The problem:
Pictures should be excluded; otherwise, copy every entry exactly.

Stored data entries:
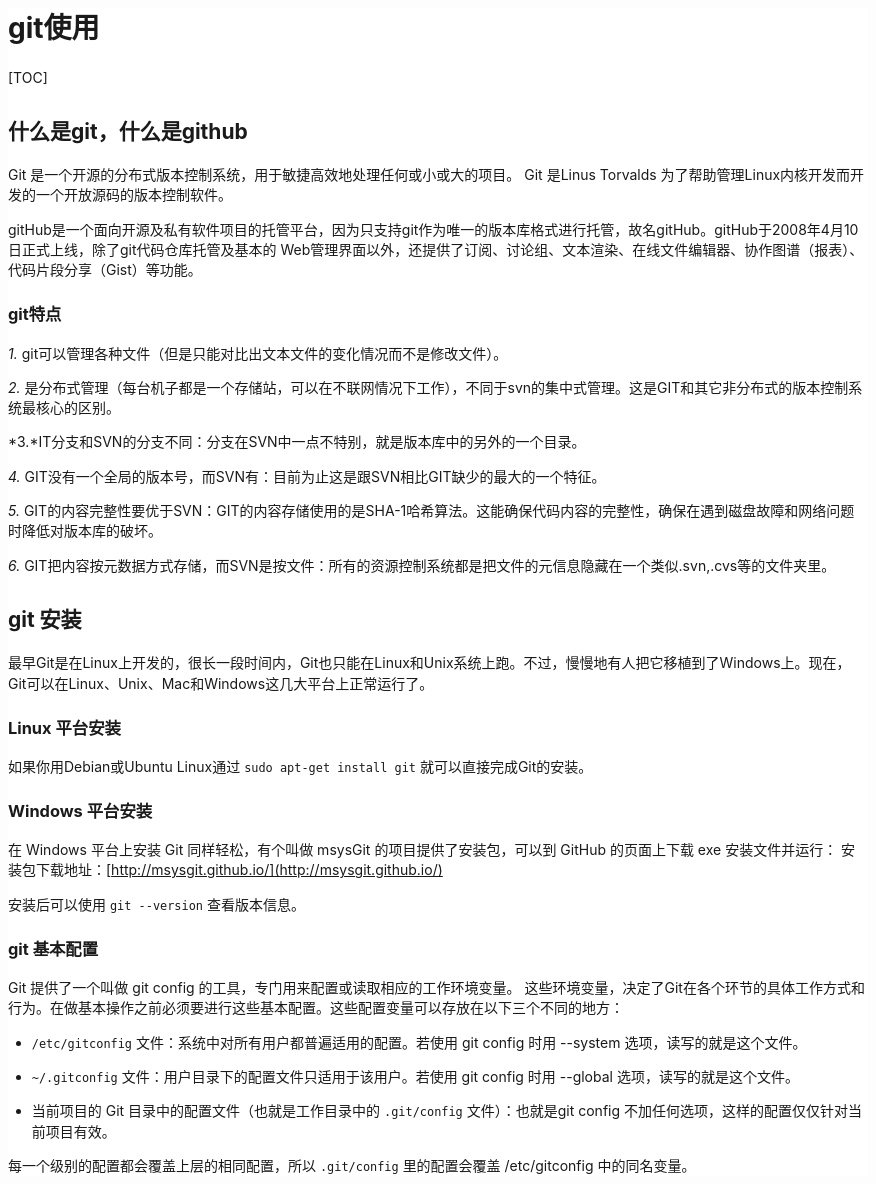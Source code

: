 # git使用

[TOC]

## 什么是git，什么是github

Git 是一个开源的分布式版本控制系统，用于敏捷高效地处理任何或小或大的项目。
Git 是Linus Torvalds 为了帮助管理Linux内核开发而开发的一个开放源码的版本控制软件。

gitHub是一个面向开源及私有软件项目的托管平台，因为只支持git作为唯一的版本库格式进行托管，故名gitHub。gitHub于2008年4月10日正式上线，除了git代码仓库托管及基本的 Web管理界面以外，还提供了订阅、讨论组、文本渲染、在线文件编辑器、协作图谱（报表）、代码片段分享（Gist）等功能。

### git特点

*1.* git可以管理各种文件（但是只能对比出文本文件的变化情况而不是修改文件）。

*2.* 是分布式管理（每台机子都是一个存储站，可以在不联网情况下工作），不同于svn的集中式管理。这是GIT和其它非分布式的版本控制系统最核心的区别。

*3.*IT分支和SVN的分支不同：分支在SVN中一点不特别，就是版本库中的另外的一个目录。

*4.* GIT没有一个全局的版本号，而SVN有：目前为止这是跟SVN相比GIT缺少的最大的一个特征。

*5.* GIT的内容完整性要优于SVN：GIT的内容存储使用的是SHA-1哈希算法。这能确保代码内容的完整性，确保在遇到磁盘故障和网络问题时降低对版本库的破坏。

*6.* GIT把内容按元数据方式存储，而SVN是按文件：所有的资源控制系统都是把文件的元信息隐藏在一个类似.svn,.cvs等的文件夹里。

## git 安装

最早Git是在Linux上开发的，很长一段时间内，Git也只能在Linux和Unix系统上跑。不过，慢慢地有人把它移植到了Windows上。现在，Git可以在Linux、Unix、Mac和Windows这几大平台上正常运行了。

### Linux 平台安装

如果你用Debian或Ubuntu Linux通过
`sudo apt-get install git` 就可以直接完成Git的安装。

### Windows 平台安装

在 Windows 平台上安装 Git 同样轻松，有个叫做 msysGit 的项目提供了安装包，可以到 GitHub 的页面上下载 exe 安装文件并运行：
安装包下载地址：[http://msysgit.github.io/](http://msysgit.github.io/)

安装后可以使用 `git --version` 查看版本信息。

### git 基本配置

Git 提供了一个叫做 git config 的工具，专门用来配置或读取相应的工作环境变量。
这些环境变量，决定了Git在各个环节的具体工作方式和行为。在做基本操作之前必须要进行这些基本配置。这些配置变量可以存放在以下三个不同的地方：

* `/etc/gitconfig` 文件：系统中对所有用户都普遍适用的配置。若使用 git config 时用 --system 选项，读写的就是这个文件。

* `~/.gitconfig` 文件：用户目录下的配置文件只适用于该用户。若使用 git config 时用 --global 选项，读写的就是这个文件。

* 当前项目的 Git 目录中的配置文件（也就是工作目录中的 `.git/config` 文件）：也就是git config 不加任何选项，这样的配置仅仅针对当前项目有效。

每一个级别的配置都会覆盖上层的相同配置，所以 `.git/config` 里的配置会覆盖 /etc/gitconfig 中的同名变量。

Answer box:
Source code

: # git使用

[TOC]

## 什么是git，什么是github

Git 是一个开源的分布式版本控制系统，用于敏捷高效地处理任何或小或大的项目。
Git 是Linus Torvalds 为了帮助管理Linux内核开发而开发的一个开放源码的版本控制软件。

gitHub是一个面向开源及私有软件项目的托管平台，因为只支持git作为唯一的版本库格式进行托管，故名gitHub。gitHub于2008年4月10日正式上线，除了git代码仓库托管及基本的 Web管理界面以外，还提供了订阅、讨论组、文本渲染、在线文件编辑器、协作图谱（报表）、代码片段分享（Gist）等功能。

### git特点

*1.* git可以管理各种文件（但是只能对比出文本文件的变化情况而不是修改文件）。

*2.* 是分布式管理（每台机子都是一个存储站，可以在不联网情况下工作），不同于svn的集中式管理。这是GIT和其它非分布式的版本控制系统最核心的区别。

*3.*IT分支和SVN的分支不同：分支在SVN中一点不特别，就是版本库中的另外的一个目录。

*4.* GIT没有一个全局的版本号，而SVN有：目前为止这是跟SVN相比GIT缺少的最大的一个特征。

*5.* GIT的内容完整性要优于SVN：GIT的内容存储使用的是SHA-1哈希算法。这能确保代码内容的完整性，确保在遇到磁盘故障和网络问题时降低对版本库的破坏。

*6.* GIT把内容按元数据方式存储，而SVN是按文件：所有的资源控制系统都是把文件的元信息隐藏在一个类似.svn,.cvs等的文件夹里。

## git 安装

最早Git是在Linux上开发的，很长一段时间内，Git也只能在Linux和Unix系统上跑。不过，慢慢地有人把它移植到了Windows上。现在，Git可以在Linux、Unix、Mac和Windows这几大平台上正常运行了。

### Linux 平台安装

如果你用Debian或Ubuntu Linux通过
`sudo apt-get install git` 就可以直接完成Git的安装。

### Windows 平台安装

在 Windows 平台上安装 Git 同样轻松，有个叫做 msysGit 的项目提供了安装包，可以到 GitHub 的页面上下载 exe 安装文件并运行：
安装包下载地址：[http://msysgit.github.io/](http://msysgit.github.io/)

安装后可以使用 `git --version` 查看版本信息。

### git 基本配置

Git 提供了一个叫做 git config 的工具，专门用来配置或读取相应的工作环境变量。
这些环境变量，决定了Git在各个环节的具体工作方式和行为。在做基本操作之前必须要进行这些基本配置。这些配置变量可以存放在以下三个不同的地方：

* `/etc/gitconfig` 文件：系统中对所有用户都普遍适用的配置。若使用 git config 时用 --system 选项，读写的就是这个文件。

* `~/.gitconfig` 文件：用户目录下的配置文件只适用于该用户。若使用 git config 时用 --global 选项，读写的就是这个文件。

* 当前项目的 Git 目录中的配置文件（也就是工作目录中的 `.git/config` 文件）：也就是git config 不加任何选项，这样的配置仅仅针对当前项目有效。

每一个级别的配置都会覆盖上层的相同配置，所以 `.git/config` 里的配置会覆盖 /etc/gitconfig 中的同名变量。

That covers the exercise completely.